Leicester City 3-2 Millwall: Foxes return to top of Championship table
- Published
- comments
Leicester City fought back to beat lowly Millwall with three second-half goals and return to the top of the Championship.
The Lions stunned their hosts after nine minutes when Murray Wallace swung a cross into the box and Tom Bradshaw flicked a header past Foxes keeper Mads Hermansen.
City turned the game on its head shortly after the break, levelling when Kiernan Dewsbury-Hall's floated cross looped into the net off Jannik Vestergaard's shoulder, before Wilfred Ndidi stood up a deep cross for Patson Daka to nod in an unmissable second from a yard out.
Ricardo Pereira forced home after Tom Cannon's shot was blocked to wrap up the three points, before Kevin Nisbet hammered in a stoppage-time consolation for Millwall from George Saville's corner.
Leicester have hogged the Championship's top spot for the vast majority of the season and moved back to the summit just 24 hours after Ipswich had leapfrogged the Foxes with their victory at Watford on Tuesday.
A 17th win of the season also means the Foxes are the joint-quickest side to reach 50 points in a Championship season, tying with Ipswich, who had reached the landmark in their 21st game.
Millwall, in contrast, are now within a point of the relegation places in 20th position after a fourth defeat in five under Joe Edwards - although two of those losses have come away to the division's top two.
Edwards reacted to a lack of goals by dropping leading scorers Zian Flemming and Nisbet to the bench, and the new broom seemed to work as replacement Bradshaw gave the Lions a shock lead.
Having conceded just a fifth league goal of the season at King Power Stadium, Leicester slowly turned up the heat and could have had a penalty when Abdul Fatawu went down under a challenge from Wes Harding.
Vestergaard's long-range effort also forced a save from Millwall's Matija Sarkic and Ndidi should have done better than blaze over when teed up by Fatawu, but the hosts were largely frustrated before the break by a five-man Lions defence.
Without Jamie Vardy and Kelechi Iheanacho and having managed just two attempts on target in the first 45 minutes, Enzo Maresca's men showed their clinical side to be in the lead just seven minutes after the restart.
The hosts bossed the ball as Millwall sat back and cashed in when Pereira netted - with perhaps a touch off Ndidi - and it proved decisive when uncharacteristically sloppy set-piece defending allowed Millwall a late second, but the hosts saw out a nervy final few minutes.
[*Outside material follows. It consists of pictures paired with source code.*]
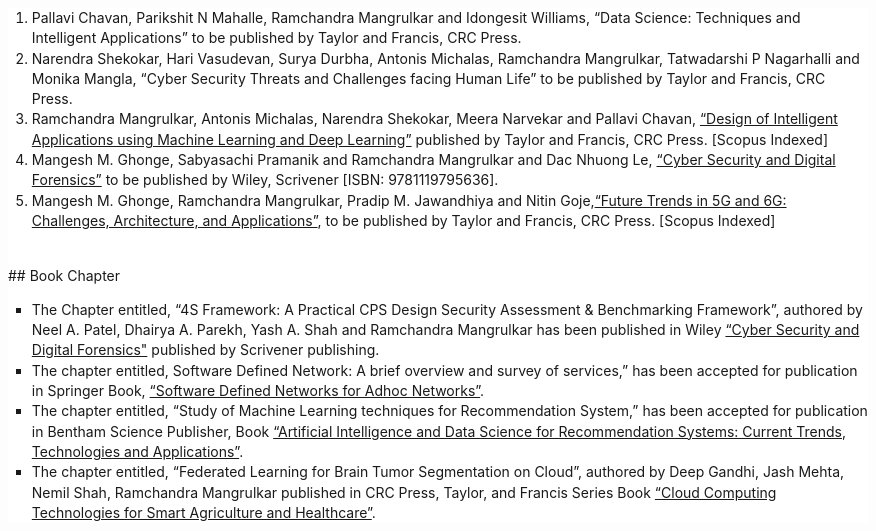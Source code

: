 <ol>

<li>Pallavi Chavan, Parikshit N Mahalle, Ramchandra Mangrulkar and Idongesit Williams, “Data Science: Techniques and Intelligent Applications” to be published by Taylor and Francis, CRC Press.</li>

<li>Narendra Shekokar, Hari Vasudevan, Surya Durbha, Antonis Michalas, Ramchandra Mangrulkar, Tatwadarshi P Nagarhalli and Monika Mangla, “Cyber Security Threats and Challenges facing Human Life” to be published by Taylor and Francis, CRC Press. </li>

<li>Ramchandra Mangrulkar, Antonis Michalas, Narendra Shekokar, Meera Narvekar and
Pallavi Chavan, <a href="https://www.routledge.com/Design-of-Intelligent-Applications-using-Machine-Learning-and-Deep-Learning/Mangrulkar-Michalas-Shekokar-Narvekar-Chavan/p/book/9780367679798">“Design of Intelligent Applications using Machine Learning and Deep Learning”</a> published by Taylor and Francis, CRC Press. [Scopus Indexed] </li>

<li>Mangesh M. Ghonge, Sabyasachi Pramanik and Ramchandra Mangrulkar and Dac Nhuong Le, <a href="https://www.waterstones.com/book/cyber-security-and-digital-forensics/mangesh-mghonge/sabyasachi-pramanik/9781119795636,">“Cyber Security and Digital Forensics”</a> to be published by Wiley, Scrivener [ISBN: 9781119795636]. </li>

<li>Mangesh M. Ghonge, Ramchandra Mangrulkar, Pradip M. Jawandhiya and Nitin
Goje,<a href="https://www.routledge.com/Future-Trends-in-5G-and-6G-Challenges-Architecture-and-Applications/Ghonge-Mangrulkar-Jawandhiya-Goje/p/book/9781032006826">“Future Trends in 5G and 6G: Challenges, Architecture, and Applications”</a>, to be published by Taylor and Francis, CRC Press. [Scopus Indexed] </li>

</ol>

<br />
## Book Chapter

<ul style="list-style-type:square">
<li>The Chapter entitled, “4S Framework: A Practical CPS Design Security Assessment &
Benchmarking Framework”, authored by Neel A. Patel, Dhairya A. Parekh, Yash A.
Shah and Ramchandra Mangrulkar has been published in Wiley <a href="https://www.scrivenerpublishing.com/cart/title.php?id=707">“Cyber Security and Digital Forensics"</a> published by Scrivener publishing. </li>

<li>The chapter entitled, Software Defined Network: A brief overview and survey of services,” has been accepted for publication in Springer Book, <a href="https://escripts.eai.eu/publication/333-software-defined-networking-for-ad-hoc-networks">“Software Defined Networks for Adhoc Networks”</a>.</li>

<li>The chapter entitled, “Study of Machine Learning techniques for Recommendation System,” has been accepted for publication in Bentham Science Publisher, Book <a href="https://benthambooks.com/preorder-enquiries/subject/Artificial%20Intelligence%20and%20Data%20Science%20for%20Recommendation%20Systems:%20Current%20Trends,%20Technologies%20and%20Applications/category/SC109/book/Abhishek%20Majumder,%20Joy%20Lal%20Sarkar%20and%20Arindam%20Majumder/">“Artificial Intelligence and Data Science for Recommendation Systems: Current Trends, Technologies and Applications”</a>.</li>

<li>The chapter entitled, “Federated Learning for Brain Tumor Segmentation on Cloud”, authored by Deep Gandhi, Jash Mehta, Nemil Shah, Ramchandra Mangrulkar published in CRC Press, Taylor, and Francis Series Book <a href="https://www.routledge.com/Cloud-Computing-Technologies-for-Smart-Agriculture-and-Healthcare/Shrawankar-Malik-Arora/p/book/9781032068039">“Cloud Computing Technologies for Smart Agriculture and Healthcare”</a>.</li>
Leicester City boss Enzo Maresca told BBC Radio Leicester:
"They surprised us a lot. We were expecting them to be 4-4-2 as they had played for all their matches under the new manager and tonight they completely changed so the first half we struggled to find space and create a solution.
"Then the second half we adjust something and it was much better.
"We usually attack with five players so it was five against five and it was difficult, but in the second half we bring one more player in the last line, six against five, and it worked much better.
(On becoming the first Championship slide to reach 52 points in 21 games): "They are all important numbers and they are going to be even more important if at the end of the season we reach the target which is not easy."